Le chambellan, assommé, les idées en désarroi, ne sachant plus ce qu'il faisait, se dirigea d'un pas rapide à travers les couloirs vers la sortie du palais qui aboutissait dans les jardins au fond desquels se trouvait le fameux pavillon.

Chicot allongea ses grandes jambes, se maintenant constamment à la hauteur du malheureux qui finit par courir.

Chicot était toujours à ses côtés.

Le chambellan pénétra dans le pavillon, essoufflé, se heurta à deux caméristes qui jacassaient dans le vestibule.

- Une visite pour Sa Majesté... de la part de Sa Majesté...

Chicot salua gracieusement les deux aimables personnes qui le dévisageaient curieusement.

- Mon ami, dit-il au chambellan, vous pouvez vous retirer... Je n'ai plus besoin de vous.

Le chambellan ne se fit pas répéter l'invitation et toujours affolé, se sauva du pavillon.

- Dites à la reine, dit Chicot, que je viens de Paris et que je désire lui parler de la part de son frère.
“ Ou plutôt non, dites simplement mon nom: Chicot.

I1 parlait avec une telle autorité qu'une des deux servantes alla tout de suite prévenir la reine.

Elle revint un instant après, le visage souriant:

- Veuillez me suivre, monsieur Chicot.

Elle le conduisait dans la vaste salle où Margot avait l'habitude tous les matins de prendre son bain.

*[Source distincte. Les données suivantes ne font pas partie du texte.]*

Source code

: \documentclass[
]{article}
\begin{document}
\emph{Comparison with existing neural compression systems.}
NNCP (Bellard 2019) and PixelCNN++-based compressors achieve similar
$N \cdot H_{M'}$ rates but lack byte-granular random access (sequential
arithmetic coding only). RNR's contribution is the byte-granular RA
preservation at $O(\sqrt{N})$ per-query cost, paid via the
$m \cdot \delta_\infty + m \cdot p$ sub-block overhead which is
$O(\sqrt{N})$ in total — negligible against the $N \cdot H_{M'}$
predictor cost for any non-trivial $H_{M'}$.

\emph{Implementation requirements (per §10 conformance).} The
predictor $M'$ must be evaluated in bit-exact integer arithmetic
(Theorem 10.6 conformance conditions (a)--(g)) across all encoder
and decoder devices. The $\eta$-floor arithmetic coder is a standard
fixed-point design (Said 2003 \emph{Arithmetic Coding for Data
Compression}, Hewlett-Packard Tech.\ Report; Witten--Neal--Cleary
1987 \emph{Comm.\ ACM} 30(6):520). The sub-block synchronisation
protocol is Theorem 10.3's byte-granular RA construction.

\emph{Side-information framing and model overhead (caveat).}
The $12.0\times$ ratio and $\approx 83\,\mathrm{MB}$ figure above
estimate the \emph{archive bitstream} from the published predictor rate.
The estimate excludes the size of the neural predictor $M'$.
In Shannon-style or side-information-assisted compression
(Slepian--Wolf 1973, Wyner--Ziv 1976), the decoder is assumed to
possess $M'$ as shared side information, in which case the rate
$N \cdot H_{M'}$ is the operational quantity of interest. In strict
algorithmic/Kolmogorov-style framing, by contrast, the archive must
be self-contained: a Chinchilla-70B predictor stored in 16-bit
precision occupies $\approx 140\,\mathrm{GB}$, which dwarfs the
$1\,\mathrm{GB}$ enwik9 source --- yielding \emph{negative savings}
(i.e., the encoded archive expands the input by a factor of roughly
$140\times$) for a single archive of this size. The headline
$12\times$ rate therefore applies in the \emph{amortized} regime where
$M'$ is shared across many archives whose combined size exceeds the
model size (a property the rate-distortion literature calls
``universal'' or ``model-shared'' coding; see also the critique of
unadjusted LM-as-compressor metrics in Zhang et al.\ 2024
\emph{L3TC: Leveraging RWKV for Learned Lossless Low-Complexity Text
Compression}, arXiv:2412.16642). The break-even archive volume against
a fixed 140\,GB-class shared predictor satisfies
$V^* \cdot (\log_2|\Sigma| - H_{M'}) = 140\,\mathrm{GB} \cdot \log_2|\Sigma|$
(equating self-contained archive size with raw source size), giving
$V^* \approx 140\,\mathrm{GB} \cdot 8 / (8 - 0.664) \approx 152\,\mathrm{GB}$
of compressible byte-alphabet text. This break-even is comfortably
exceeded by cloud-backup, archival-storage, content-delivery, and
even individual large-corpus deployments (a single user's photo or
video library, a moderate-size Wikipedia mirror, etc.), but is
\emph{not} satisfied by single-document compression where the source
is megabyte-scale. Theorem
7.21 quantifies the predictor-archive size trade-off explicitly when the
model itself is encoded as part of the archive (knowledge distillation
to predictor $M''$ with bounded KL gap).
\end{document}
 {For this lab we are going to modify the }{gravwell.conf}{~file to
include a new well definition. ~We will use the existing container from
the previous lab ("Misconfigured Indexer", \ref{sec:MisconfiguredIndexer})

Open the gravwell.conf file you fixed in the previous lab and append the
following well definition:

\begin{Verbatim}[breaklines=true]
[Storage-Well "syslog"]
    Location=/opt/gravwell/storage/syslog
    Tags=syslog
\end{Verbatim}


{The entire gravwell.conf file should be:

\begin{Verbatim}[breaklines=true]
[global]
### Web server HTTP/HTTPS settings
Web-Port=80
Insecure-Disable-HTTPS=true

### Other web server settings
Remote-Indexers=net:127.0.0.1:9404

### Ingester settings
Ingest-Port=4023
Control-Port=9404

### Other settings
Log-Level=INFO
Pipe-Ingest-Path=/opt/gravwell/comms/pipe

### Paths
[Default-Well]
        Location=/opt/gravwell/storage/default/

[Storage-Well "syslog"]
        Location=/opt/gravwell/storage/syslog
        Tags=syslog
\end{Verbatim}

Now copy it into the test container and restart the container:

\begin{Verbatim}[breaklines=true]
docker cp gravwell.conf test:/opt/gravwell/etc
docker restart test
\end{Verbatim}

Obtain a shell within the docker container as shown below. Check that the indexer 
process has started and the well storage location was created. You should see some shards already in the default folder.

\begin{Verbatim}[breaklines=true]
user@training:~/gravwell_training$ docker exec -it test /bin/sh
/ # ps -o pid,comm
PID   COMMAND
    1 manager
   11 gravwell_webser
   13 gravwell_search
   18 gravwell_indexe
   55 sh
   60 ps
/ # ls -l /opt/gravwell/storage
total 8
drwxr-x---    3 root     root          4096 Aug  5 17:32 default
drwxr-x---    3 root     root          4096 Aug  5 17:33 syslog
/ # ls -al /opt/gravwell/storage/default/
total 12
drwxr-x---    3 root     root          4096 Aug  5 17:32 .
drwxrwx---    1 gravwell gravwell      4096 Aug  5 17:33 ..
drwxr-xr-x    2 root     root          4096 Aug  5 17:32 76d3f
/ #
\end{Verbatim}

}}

Dans une très grande piscine qu'entouraient des colonnes de porphyre, la reine Marguerite de Navarre nageait voluptueusement dans l'eau tiède et parfumée où se délassait son corps parfait, véritable modèle pour un statuaire.

Aucun voile ne masquait ses formes charmantes. Elle était nue comme la main.

- Bonjour, ami Chicot, cria-t-elle gaiement au fou. Soyez le bienvenu à notre Cour.

Sur le bord de la piscine, Chicot, abandonné par la femme de chambre, se confondait en salutations.

Margot lui dit en fendant l'eau gracieusement pour se rapprocher de lui:

- Je ne vous donne pas ma main à baiser, parce qu'il me faudrait sortir de l'eau et que je suis toute nue.
“ Dans la piscine, l'eau me vêt.
“ Ne trouvez-vous pas, Chicot ?

- Cette onde cristalline est le vêtement idéal! répliqua sérieusement Chicot.

- Vous venez de Paris, paraît-il, en droite ligne.

- Oui Majesté.

- Vous avez à me parler de la part de mon frère.

- Oui Majesté.

- Ma mère connaît-elle le but de votre visite?

- Non Majesté... Votre auguste frère a tenu à ce que la reine mère ignore ma démarche.

- Alors je crois deviner dans quel but... Que vous a dit mon mari?

- Le roi de Navarre! Mais je ne l'ai pas encore vu! mentit effrontément Chicot.

- Vous en êtes certain?

- Autant qu'on peut être certain de quelque chose ici-bas...

- Que vous a-t-il dit?

- Si Votre Majesté, insinua Chicot, voulait bien me faire l'honneur de supposer que je n'ai pas vu le roi de Navarre, cela faciliterait beaucoup l'entretien que je désire avoir avec elle.